Our students are not motivated. As I listen to classes, people, and friends talk about computer science, they are NEVER talking about what cool project they are working on. They don’t talk about things they are looking into, nor are they talking about things they aspire to make. They talk about how they failed to complete the homework because they had no idea where to start. They don’t have the time to work on something they are actually interested in because they spent four hours trying to fix a program that was probably never going to work the way they wrote it in the first place.
There are two things that bother me the most:
One, the fact that our major is long and requires so much math. Yes, I understand math is great. Yes, I understand we have a science degree and it will not be short because it requires training. But our degree provides no flexibility. If you want to reasonably complete it, you will work your ass off or take a more sane five year plan. I’m still unsure what is with the emphasis on math. I understand it -was- the foundation of our program. And I know it can help understanding, or expand thinking. But seriously, the last math class I technically completed was Geometry. My family life went to hell during Advanced Algebra and Trig, so I never completed the second semester, and I got a C in the first. I am not ashamed to admit this. It proves you do not -NEED- math to succeed in computer science. In fact, apart from simple arithmetic, math is largely unneeded unless you are working on math related problems. Discrete structures is a great class and very applicable. But you don’t need calculus to do it. I got an A- in it, merely missing the A by a percent or two. As a software engineer I’m pretty sure you will rarely deal with real math problems. So what is the math portion of our degree really for? Why not dump it and strongly encourage a mathematics minors? If you do the courses just right, our major is only one or two classes away from a math minor. But, of course, there is no real time to take those classes to get it if you want to graduate in four years.
And two, you never have time to work on projects that matter to you unless you are completely uninvolved on campus and jobless. Most (not all) professors are not flexible enough to allow freedom in their homework. Rarely can I think of times when I could pick homework that was interesting to me. I have gotten more then most, that is for sure. In our introductory classes, students may not know what interests them programming wise. But they certainly will not be interested in mundane examples. Not all students will want to write stuff on their own. But we should encourage them to pick homework that will relate to the topic at hand and help them do it. Everyone knows and can enjoy tic-tac-toe, and it is not hard to program, even for beginners. It demonstrates many programming techniques, such as input/ouput, array manipulation, or potentially AI or even OOD. Yet never has gaming been brought up in any of my classes, except for AI where game playing is part of the curriculum. In fact, in many of my classes, gaming is frowned upon. Never mind the fact that gaming is perhaps the easiest way to relate the material to the current students, and demonstrate any technique, be it lists, trees, arrays, classes, or OOD.

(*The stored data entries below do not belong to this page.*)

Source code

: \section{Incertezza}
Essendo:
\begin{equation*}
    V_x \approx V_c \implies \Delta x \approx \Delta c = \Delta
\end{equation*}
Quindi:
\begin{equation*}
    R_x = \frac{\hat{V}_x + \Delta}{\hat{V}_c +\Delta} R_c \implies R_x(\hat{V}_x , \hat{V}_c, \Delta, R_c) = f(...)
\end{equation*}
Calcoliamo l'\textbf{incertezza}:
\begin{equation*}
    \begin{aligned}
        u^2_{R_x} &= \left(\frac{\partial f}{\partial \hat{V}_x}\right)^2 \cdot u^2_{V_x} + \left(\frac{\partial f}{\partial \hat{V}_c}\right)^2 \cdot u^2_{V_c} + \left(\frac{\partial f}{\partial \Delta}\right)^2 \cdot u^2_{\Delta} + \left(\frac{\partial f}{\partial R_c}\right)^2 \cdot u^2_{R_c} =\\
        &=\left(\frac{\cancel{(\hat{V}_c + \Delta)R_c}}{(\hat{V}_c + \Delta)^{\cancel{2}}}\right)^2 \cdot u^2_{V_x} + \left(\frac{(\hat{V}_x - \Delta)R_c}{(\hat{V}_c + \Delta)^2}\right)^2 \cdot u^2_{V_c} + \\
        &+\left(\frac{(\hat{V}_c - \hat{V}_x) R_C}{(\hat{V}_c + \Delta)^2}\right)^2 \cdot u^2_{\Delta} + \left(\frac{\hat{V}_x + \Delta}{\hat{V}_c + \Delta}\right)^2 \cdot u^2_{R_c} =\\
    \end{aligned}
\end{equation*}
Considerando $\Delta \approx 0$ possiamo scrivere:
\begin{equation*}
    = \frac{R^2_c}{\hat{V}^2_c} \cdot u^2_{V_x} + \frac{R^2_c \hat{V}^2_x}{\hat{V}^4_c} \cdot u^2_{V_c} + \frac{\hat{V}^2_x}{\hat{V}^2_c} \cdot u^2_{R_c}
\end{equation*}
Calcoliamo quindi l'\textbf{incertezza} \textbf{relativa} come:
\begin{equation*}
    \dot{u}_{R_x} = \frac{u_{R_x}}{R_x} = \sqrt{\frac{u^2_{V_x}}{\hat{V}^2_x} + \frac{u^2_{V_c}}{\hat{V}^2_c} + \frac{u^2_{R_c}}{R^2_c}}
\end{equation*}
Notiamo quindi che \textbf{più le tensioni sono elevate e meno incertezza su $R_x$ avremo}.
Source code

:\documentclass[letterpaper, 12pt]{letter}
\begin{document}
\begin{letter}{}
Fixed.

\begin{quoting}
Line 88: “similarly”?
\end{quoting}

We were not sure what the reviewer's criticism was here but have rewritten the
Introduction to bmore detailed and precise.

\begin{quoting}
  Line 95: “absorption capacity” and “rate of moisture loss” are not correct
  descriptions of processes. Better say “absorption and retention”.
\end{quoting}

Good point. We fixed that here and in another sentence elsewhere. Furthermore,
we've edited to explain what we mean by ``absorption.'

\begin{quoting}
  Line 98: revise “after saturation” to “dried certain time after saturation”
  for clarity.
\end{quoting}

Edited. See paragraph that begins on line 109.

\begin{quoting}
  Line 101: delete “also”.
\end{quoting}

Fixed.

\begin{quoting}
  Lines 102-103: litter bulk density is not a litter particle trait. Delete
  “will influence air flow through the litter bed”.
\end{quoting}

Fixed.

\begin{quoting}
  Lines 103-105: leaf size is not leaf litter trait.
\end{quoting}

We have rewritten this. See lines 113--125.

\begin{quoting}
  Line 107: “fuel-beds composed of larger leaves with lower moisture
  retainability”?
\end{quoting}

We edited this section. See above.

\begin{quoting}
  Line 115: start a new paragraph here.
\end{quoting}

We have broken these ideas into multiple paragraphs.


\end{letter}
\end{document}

This all bugs me to the point of wanting to switch majors. I won’t, but it seems like a damn good idea. Economics is simple. They take the core of what you need and give it in eighteen hours. Then you choose eighteen more hours of education, putting what you want to learn in your hands. This gives you room in your degree to deal with bad classes, or explore things you are interested in. While I’m not saying computer science can be simplified to thirty six credit hours, I think the BS could provide far more flexibility then it does. Since we do not offer Software Engineering, nor anything else as a major, there is very little point in requiring students to pick an emphasis beyond Foundation courses. Let students take what they are interested in. They will look for jobs they are interested in, and then they will know more of what they need to know for their jobs. I have no real special interest in Information Science, it just seemed like the lesser of all of the evils that are our choices. I wanted to learn about databases, but none of the other courses seem interesting. I think the foundation courses are a good idea, but they should be expanded. Perhaps take a primary course from each section (Info Storage and Ret, Software Engineering, Networking) and put it in the foundations, then remove the emphasis requirements. This would require students to fulfill a requirement and pursue whatever path they would like without punishing them if they decide to change. Maybe students want experience in Real Time Embedded Systems, but have no interest in testing or project management. Currently, students will probably not pursue their desire to learn about real time embedded systems because they will be devoting their emphasis to something they only have one real interest in.
Note: This IS a first draft and WILL be revised.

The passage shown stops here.